Kappa‐Opioid Receptor Involvement in the Regulation of Pulsatile Luteinizing Hormone Release During Early Pregnancy in the Rat

The object of this study was to gain further insight into endogenous opioid peptide suppression of pulsatile luteinizing hormone (LH) release in early gestation in the rat by examining whether selective blockade of mu ‐, delta ‐, or kappa‐opioid receptor(s) results in stimulation of pulsatile LH secretion at this time. Previous reports demonstrated stimulation of pulsatile LH release during early gestation by intravenous infusions of naloxone, an endogenous opioid peptide receptor antagonist whose binding is not specific to a single class of opioid peptide receptors.

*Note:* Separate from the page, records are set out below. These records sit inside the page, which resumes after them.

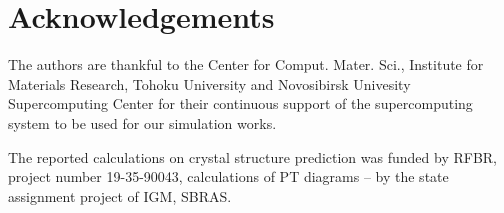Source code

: \documentclass[twoside,twocolumn,9pt]{article}
\begin{document}

\section*{Acknowledgements}

The authors are thankful to the Center for Comput. Mater. Sci., Institute for Materials Research, Tohoku University and Novosibirsk Univesity Supercomputing Center for their continuous support of the supercomputing system to be used for our simulation works. 

The reported calculations on crystal structure prediction was funded by RFBR, project number 19-35-90043, calculations of PT diagrams – by the state assignment project of IGM, SBRAS.

\balance
\end{document}
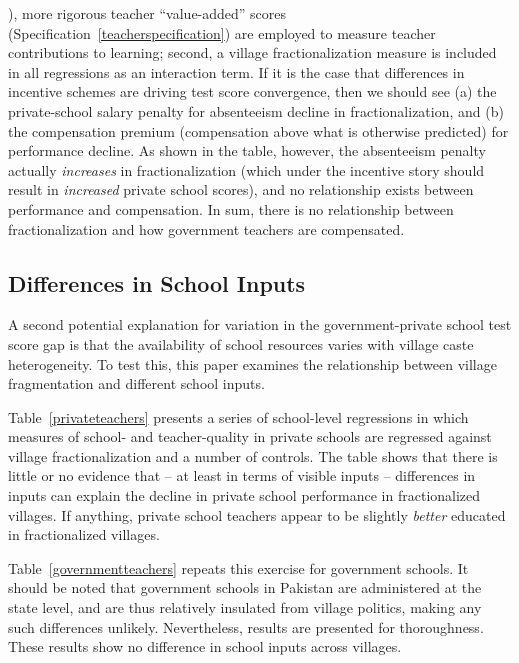 \documentclass[Eubank_pk_ethnic_sorting.tex]{subfiles}
\begin{document}
), more rigorous teacher ``value-added'' scores (Specification~\ref{teacherspecification}) are employed to measure teacher contributions to learning; second, a village fractionalization measure is included in all regressions as an interaction term. If it is the case that differences in incentive schemes are driving test score convergence, then we should see (a) the private-school salary penalty for absenteeism decline in fractionalization, and (b) the compensation premium (compensation above what is otherwise predicted) for performance decline. As shown in the table, however, the absenteeism penalty actually \emph{increases} in fractionalization (which under the incentive story should result in \emph{increased} private school scores), and no relationship exists between performance and compensation. In sum, there is no relationship between fractionalization and how government teachers are compensated.





\subsection{Differences in School Inputs}

A second potential explanation for variation in the government-private school test score gap is that the availability of school resources varies with village caste heterogeneity. To test this, this paper examines the relationship between village fragmentation and different school inputs. 

Table~\ref{privateteachers} presents a series of school-level regressions in which measures of school- and teacher-quality in private schools are regressed against village fractionalization and a number of controls. The table shows that there is little or no evidence that -- at least in terms of visible inputs -- differences in inputs can explain the decline in private school performance in fractionalized villages. If anything, private school teachers appear to be slightly \emph{better} educated in fractionalized villages.


Table~\ref{governmentteachers} repeats this exercise for government schools. It should be noted that government schools in Pakistan are administered at the state level, and are thus relatively insulated from village politics, making any such differences unlikely. Nevertheless, results are presented for thoroughness. These results show no difference in school inputs across villages. 


\end{document}
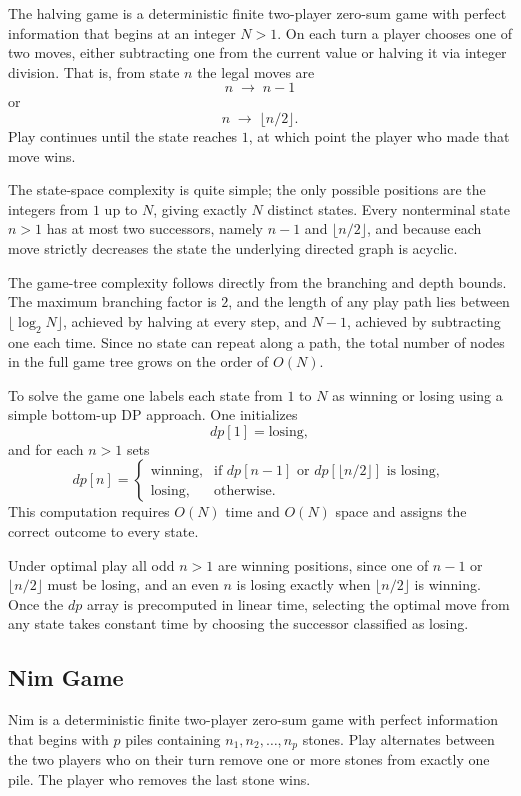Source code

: \documentclass[12pt]{article}
\begin{document}
The halving game is a deterministic finite two-player zero-sum game with perfect information that begins at an integer \(N>1\). On each turn a player chooses one of two moves, either subtracting one from the current value or halving it via integer division. That is, from state \(n\) the legal moves are  
\[
n \;\to\; n-1
\]
or
\[
n \;\to\; \lfloor n/2\rfloor.
\]
Play continues until the state reaches \(1\), at which point the player who made that move wins.

The state-space complexity is quite simple; the only possible positions are the integers from \(1\) up to \(N\), giving exactly \(N\) distinct states. Every nonterminal state \(n>1\) has at most two successors, namely \(n-1\) and \(\lfloor n/2\rfloor\), and because each move strictly decreases the state the underlying directed graph is acyclic.

The game-tree complexity follows directly from the branching and depth bounds. The maximum branching factor is \(2\), and the length of any play path lies between 
\(\lfloor\log_2 N\rfloor\), achieved by halving at every step, and \(N-1\), achieved by subtracting one each time. Since no state can repeat along a path, the total number of nodes in the full game tree grows on the order of \(O(N)\).

To solve the game one labels each state from \(1\) to \(N\) as winning or losing using a simple bottom-up DP approach. One initializes  
\[
dp[1] = \text{losing},
\]
and for each \(n>1\) sets  
\[
dp[n] = 
\begin{cases}
\text{winning}, & \text{if }dp[n-1]\text{ or }dp[\lfloor n/2\rfloor]\text{ is losing},\\
\text{losing}, & \text{otherwise}.
\end{cases}
\]
This computation requires \(O(N)\) time and \(O(N)\) space and assigns the correct outcome to every state.

Under optimal play all odd \(n>1\) are winning positions, since one of \(n-1\) or \(\lfloor n/2\rfloor\) must be losing, and an even \(n\) is losing exactly when \(\lfloor n/2\rfloor\) is winning. Once the \(dp\) array is precomputed in linear time, selecting the optimal move from any state takes constant time by choosing the successor classified as losing.

\subsection{Nim Game}

Nim is a deterministic finite two-player zero-sum game with perfect information that begins with \(p\) piles containing \(n_1, n_2, \dots, n_p\) stones. Play alternates between the two players who on their turn remove one or more stones from exactly one pile. The player who removes the last stone wins.
\end{document}
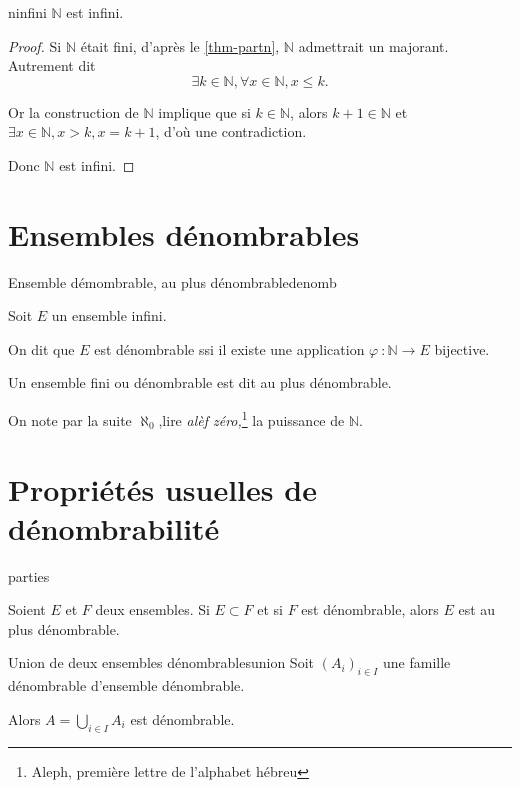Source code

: \documentclass[a4paper,french]{memoir}
\begin{document}
\begin{theoremb}{}{ninfini}
	$\mathbb{N}$ est infini. 
\end{theoremb}


\begin{proof}
	Si $\mathbb{N}$ était fini, d'après le \cref{thm-partn}, $\mathbb{N}$ admettrait un majorant. Autrement dit \[\exists k \in \mathbb{N}, \forall x \in \mathbb{N}, x \leq k.\]

	Or la construction de $\mathbb{N}$ implique que si $ k \in \mathbb{N}$, alors $k + 1 \in \mathbb{N}$ et $\exists x \in \mathbb{N}, x > k, x= k+1$, d'où une contradiction. 
	
	Donc $\mathbb{N}$ est infini.
\end{proof}

\section{Ensembles dénombrables}

\begin{defb}{Ensemble démombrable, au plus dénombrable}{denomb}

	 Soit $E$ un ensemble infini. 
	 
	 On dit que $E$ est dénombrable ssi il existe une application $\varphi~: \mathbb{N} \to E $ bijective. 
	 
	 Un ensemble fini ou dénombrable est dit au plus dénombrable. 
\end{defb}

On note par la suite $\aleph_0$,lire \emph{alèf zéro,}\footnote{Aleph, première lettre  de l'alphabet hébreu} la puissance de $\mathbb{N}$. 

\section{Propriétés usuelles de dénombrabilité}

\begin{theoremb}{}{parties}

	Soient $E$ et $F$ deux ensembles. 
	Si $E \subset F$ et si $F$ est dénombrable, alors $E$ est au plus dénombrable.
\end{theoremb}

\begin{theoremb}{Union de deux ensembles dénombrables}{union}
    Soit $(A_i)_{i \in I}$ une famille dénombrable d'ensemble dénombrable. 
	
	Alors $A= \bigcup_{i \in I} A_i$ est dénombrable. 
\end{theoremb}
\end{document}
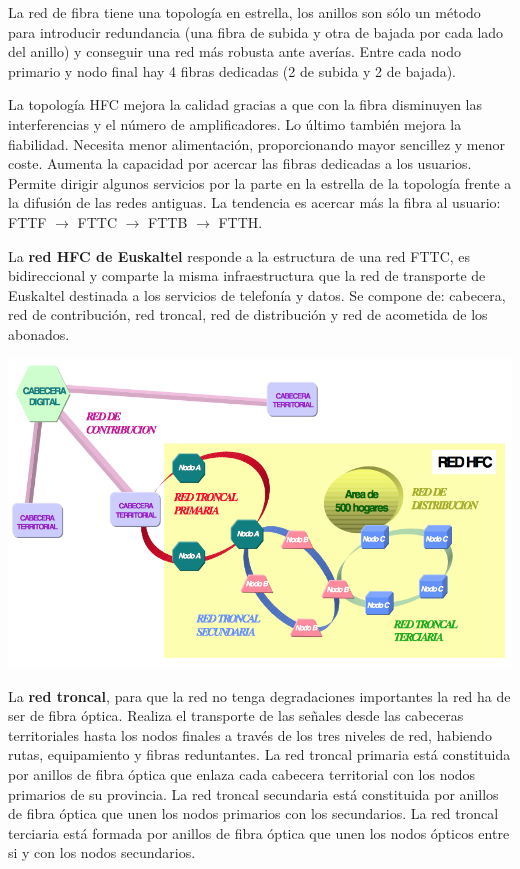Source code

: \documentclass[10pt,portrait, twocolumn]{article}
\begin{document}
La red de fibra tiene una topología en estrella, los anillos son sólo un método para introducir redundancia (una fibra de subida y otra de bajada por cada lado del anillo) y conseguir una red más robusta ante averías. Entre cada nodo primario y nodo final hay 4 fibras dedicadas (2 de subida y 2 de bajada).

La topología HFC mejora la calidad gracias a que con la fibra disminuyen las interferencias y el número de amplificadores. Lo último también mejora la fiabilidad. Necesita menor alimentación, proporcionando mayor sencillez y menor coste. Aumenta la capacidad por acercar las fibras dedicadas a los usuarios. Permite dirigir algunos servicios por la parte en la estrella de la topología frente a la difusión de las redes antiguas. La tendencia es acercar más la fibra al usuario: FTTF $\rightarrow$ FTTC $\rightarrow$ FTTB $\rightarrow$ FTTH.

La \textbf{red HFC de Euskaltel} responde a la estructura de una red FTTC, es bidireccional y comparte la misma infraestructura que la red de transporte de Euskaltel destinada a los servicios de telefonía y datos. Se compone de: cabecera, red de contribución, red troncal, red de distribución y red de acometida de los abonados.

	\begin{center}
		\includegraphics[scale=0.2]{images/Euskaltel}
	\end{center}
	
La \textbf{red troncal}, para que la red no tenga degradaciones importantes la red ha de ser de fibra óptica. Realiza el transporte de las señales desde las cabeceras territoriales hasta los nodos finales a través de los tres niveles de red, habiendo rutas, equipamiento y fibras reduntantes. La red troncal primaria está constituida por anillos de fibra óptica que enlaza cada cabecera territorial con los nodos primarios de su provincia. La red troncal secundaria está constituida por anillos de fibra óptica que unen los nodos primarios con los secundarios. La red troncal terciaria está formada por anillos de fibra óptica que unen los nodos ópticos entre si y con los nodos secundarios.
\end{document}
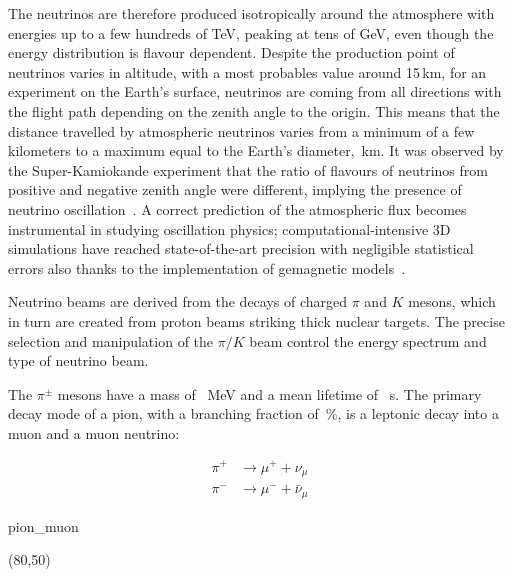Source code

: The neutrinos are therefore produced isotropically around the atmosphere with energies up to a few hundreds of TeV, %
peaking at tens of GeV, even though the energy distribution is flavour dependent.
Despite the production point of neutrinos varies in altitude, with a most probables value around 15\,km,
for an experiment on the Earth's surface, neutrinos are coming from all directions with the flight path depending %
on the zenith angle to the origin.
This means that the distance travelled by atmospheric neutrinos varies from a minimum of a few kilometers %
to a maximum equal to the Earth's diameter, \,km.
It was observed by the Super-Kamiokande experiment that the ratio of flavours of neutrinos from %
positive and negative zenith angle were different, implying the presence of neutrino oscillation~\cite{Fukuda:1998mi}.
A correct prediction of the atmospheric flux becomes instrumental in studying oscillation physics; %
computational-intensive 3D simulations have reached state-of-the-art precision with negligible statistical errors %
also thanks to the implementation of gemagnetic models~\cite{Honda:2004yz, Honda:2006qj}.


Neutrino beams are derived from the decays of charged $\pi$ and $K$ mesons, which in turn are created from %
proton beams striking thick nuclear targets.
The precise selection and manipulation of the $\pi/K$ beam control the energy spectrum and type of neutrino beam.

The $\pi^{\pm}$ mesons have a mass of ~MeV and a mean lifetime of ~s.
The primary decay mode of a pion, with a branching fraction of \,\%, is a leptonic %
decay into a muon and a muon neutrino:

\begin{minipage}[c][3cm][c]{0.5\textwidth}
	\centering
	\begin{align}
		\pi^+ &\rightarrow \mu^+ + \nu_\mu \\
		\pi^- &\rightarrow \mu^- + \bar{\nu}_\mu
	\end{align}
\end{minipage}
%
\begin{minipage}[c][3cm][c]{0.5\textwidth}
	\centering
	\begin{fmffile}{pion_muon}
		\begin{fmfgraph*}(80,50)
		\end{fmfgraph*}
	\end{fmffile}
\end{minipage}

In the present study, naloxone infused intraventricularly similarly stimulated an increase in pulsatile LH release on Days 7 to 8 of gestation. Antagonists of specific opioid peptide receptor subtypes were thus given by this route. Administration of nor‐binaltorphimine, an antagonist of kappa‐opioid receptors, but not β‐funaltrexamine or ICI 174, 864, antagonists of mu‐ and delta‐opioid receptors, respectively, exerted a stimulatory action on both LH pulse amplitude and frequency similar to that of naloxone, indicating involvement of this opioid peptide receptor subtype in the endogenous opioid peptide suppression of pulsatile LH release in early gestation in the rat.